First one I did some time ago, a cyclone for my shopvac made out of five gallon buckets with less than 20 dollars worth of 2" PVC inside, a couple ferncos on the outside. I can say, doing about the same work in the shop, that I have to clean the filter in my shop vac about 1/3 as often with the cyclone. No cyclone, 3 filter cleanings. With cyclone, 1 filter cleaning, same about of chips and dust to the dump. If you decide to build one of these look super careful at the buckets in the youtube. I couldn't find a bucket with compatible upper rings local, so I cut all the top rings off a team blue bucket so it would fit down inside a team orange bucket.

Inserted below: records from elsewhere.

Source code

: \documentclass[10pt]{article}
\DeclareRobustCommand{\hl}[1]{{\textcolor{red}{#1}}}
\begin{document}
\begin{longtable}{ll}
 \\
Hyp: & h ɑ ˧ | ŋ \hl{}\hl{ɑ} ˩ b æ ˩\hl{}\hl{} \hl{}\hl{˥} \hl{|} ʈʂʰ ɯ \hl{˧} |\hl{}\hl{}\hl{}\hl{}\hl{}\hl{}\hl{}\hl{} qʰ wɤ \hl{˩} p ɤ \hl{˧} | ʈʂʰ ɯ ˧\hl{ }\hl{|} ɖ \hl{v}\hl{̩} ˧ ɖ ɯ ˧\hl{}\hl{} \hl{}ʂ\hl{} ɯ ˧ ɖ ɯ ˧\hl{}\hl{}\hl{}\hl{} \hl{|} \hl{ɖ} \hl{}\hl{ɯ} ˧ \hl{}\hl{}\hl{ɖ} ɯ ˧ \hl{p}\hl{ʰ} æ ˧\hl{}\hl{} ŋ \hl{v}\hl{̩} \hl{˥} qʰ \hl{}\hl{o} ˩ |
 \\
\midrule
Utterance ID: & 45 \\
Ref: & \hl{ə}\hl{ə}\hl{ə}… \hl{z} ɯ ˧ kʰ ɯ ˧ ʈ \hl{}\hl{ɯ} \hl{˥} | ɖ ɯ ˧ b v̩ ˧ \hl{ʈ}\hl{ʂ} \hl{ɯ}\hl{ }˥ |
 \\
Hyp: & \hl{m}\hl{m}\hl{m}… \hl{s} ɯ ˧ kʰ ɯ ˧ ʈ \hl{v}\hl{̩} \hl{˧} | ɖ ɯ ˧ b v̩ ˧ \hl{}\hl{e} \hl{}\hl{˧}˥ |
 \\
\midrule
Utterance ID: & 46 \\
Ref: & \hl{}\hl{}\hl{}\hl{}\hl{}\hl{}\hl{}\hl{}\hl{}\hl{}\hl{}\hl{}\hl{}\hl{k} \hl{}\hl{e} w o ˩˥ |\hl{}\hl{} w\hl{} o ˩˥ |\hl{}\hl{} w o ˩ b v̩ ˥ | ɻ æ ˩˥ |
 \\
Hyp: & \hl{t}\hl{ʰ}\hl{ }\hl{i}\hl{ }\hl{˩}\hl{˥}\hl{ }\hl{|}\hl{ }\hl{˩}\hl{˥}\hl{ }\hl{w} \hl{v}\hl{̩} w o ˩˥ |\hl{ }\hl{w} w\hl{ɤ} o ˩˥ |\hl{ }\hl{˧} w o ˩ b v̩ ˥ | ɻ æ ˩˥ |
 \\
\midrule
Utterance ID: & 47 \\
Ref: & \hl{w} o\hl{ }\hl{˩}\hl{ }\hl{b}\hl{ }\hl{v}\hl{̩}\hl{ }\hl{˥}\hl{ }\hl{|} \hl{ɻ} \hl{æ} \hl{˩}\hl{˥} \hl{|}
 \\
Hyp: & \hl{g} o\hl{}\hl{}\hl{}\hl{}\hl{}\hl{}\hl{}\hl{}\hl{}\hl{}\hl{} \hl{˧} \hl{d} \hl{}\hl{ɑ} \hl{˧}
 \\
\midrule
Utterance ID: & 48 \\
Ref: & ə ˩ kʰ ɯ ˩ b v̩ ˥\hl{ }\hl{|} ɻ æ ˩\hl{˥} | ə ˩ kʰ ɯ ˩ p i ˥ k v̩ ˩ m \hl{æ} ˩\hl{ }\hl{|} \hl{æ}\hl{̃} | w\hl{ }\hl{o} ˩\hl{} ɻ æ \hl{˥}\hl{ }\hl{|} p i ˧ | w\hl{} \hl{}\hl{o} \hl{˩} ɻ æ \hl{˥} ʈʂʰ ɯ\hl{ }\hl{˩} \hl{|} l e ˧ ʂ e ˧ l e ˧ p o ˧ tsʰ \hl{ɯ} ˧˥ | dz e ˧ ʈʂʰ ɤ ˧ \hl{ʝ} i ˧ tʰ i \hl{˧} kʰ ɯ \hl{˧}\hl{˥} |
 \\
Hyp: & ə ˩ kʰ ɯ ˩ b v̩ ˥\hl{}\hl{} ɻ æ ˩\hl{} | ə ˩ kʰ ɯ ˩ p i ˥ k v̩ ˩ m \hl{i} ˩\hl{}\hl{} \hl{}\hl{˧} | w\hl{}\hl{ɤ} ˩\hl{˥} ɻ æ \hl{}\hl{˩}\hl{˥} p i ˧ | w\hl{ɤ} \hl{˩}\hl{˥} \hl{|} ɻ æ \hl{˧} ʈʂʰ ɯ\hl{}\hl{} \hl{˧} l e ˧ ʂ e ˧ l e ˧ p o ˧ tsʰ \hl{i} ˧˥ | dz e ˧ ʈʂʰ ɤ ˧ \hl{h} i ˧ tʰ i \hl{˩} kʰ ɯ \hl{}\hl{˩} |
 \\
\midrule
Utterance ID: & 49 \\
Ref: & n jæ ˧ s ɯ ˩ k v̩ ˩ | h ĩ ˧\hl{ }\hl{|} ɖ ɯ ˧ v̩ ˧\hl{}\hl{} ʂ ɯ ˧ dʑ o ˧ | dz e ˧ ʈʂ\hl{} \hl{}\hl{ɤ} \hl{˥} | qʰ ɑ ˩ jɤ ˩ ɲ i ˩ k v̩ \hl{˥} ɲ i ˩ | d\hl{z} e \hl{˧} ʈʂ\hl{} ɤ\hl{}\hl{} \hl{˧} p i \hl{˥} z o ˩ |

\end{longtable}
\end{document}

https://www.youtube.com/watch?v=1WnitgYFnE0
Second, just this weekend I built a Corsi-Rosenthal air filter box and my wife loves it. I like it just fine, and I can see it working; but the wife thinks it is the cat's meow.
For the airfilter box I dropped $150 Fairbanks dollars on a new box fan, 4 20x20 furnace filters, a 2 foot square piece of 1/2 plywood and four caster of the two inch persuasion. I pulled four scraps of 4 inch long 2x4 out of the scrap bin and used close to a whole roll of duct tape.
https://www.youtube.com/watch?v=aEn2xzlvrdo
Compared to the PhD in Canada mine has a plywood floor and is on casters, otherwise about the same. I did not make a cardboard baffle for the top because I am good at taping stuff. I did use some wood glue and drywall screws to get the casters mounted to the plywood floor, the rest of the thing is held together with duct tape. When my wife first turned it on we could see particles moving through the air at eye level head directly to the filter. It has been running all weekend, I can see across the shop better and my wife is ecstatic. I have no numeric data on particles suspended in air. The fan motor is not detectably warm.
I did one lucky thing. I set the 2x4 blocks for the casters half inch back from both edges just because it seemed like a good idea. As I was taping up, the 2x4 blocks are far enough away from the edge that they didn't interfere with the duct tape wrapping around the edge of the plywood onto the bottom face of the plywood.
I did notice 20x25 furnace filters are cheaper (local to me) per square inch of filter area, compared to the 20x20 filters. And the box fan is slowed down a bit by having to suck intake air through the filter media. For the next one I will use 8 of the 20x25 filters so I have a thing nominal 20 inch square footprint but 50 inches high instead of 20. It will need some interior framework to hold up the fan. If I do it well I will only need duct tape around the edges of the filters to make it airtight. For that next build I will probably use 3/4 ply for the floor, 3 inch casters, and make a baffle for the fan at the top out of half inch ply so I can just run a bead of silicone caulk above the baffle to set the fan on.
I can see the 50" tall version at the end of my bench just past the trashcan, so as I am planing the whispy bits fall in the trash and the dust can fly across the trash can to the filter. If you build one 50 inches tall before I do please let us know if you had to upgrade the fan.
My next air quality project (don't hold your breath) will be to build a horizontal cyclone, like this fellow: https://www.youtube.com/watch?v=n2OStvRteRE , except you can skip to 33:00 in his 38 minute video. I am going to start with one sized for my shop vac, but will have an air quality meter and an anemometer (Thank you Larry Frank from I think 2016) and a water tube manometer so I can present it with actual data. If I can make a horizontal cyclone work I can use a less powerful dust collector to achieve similar air quality.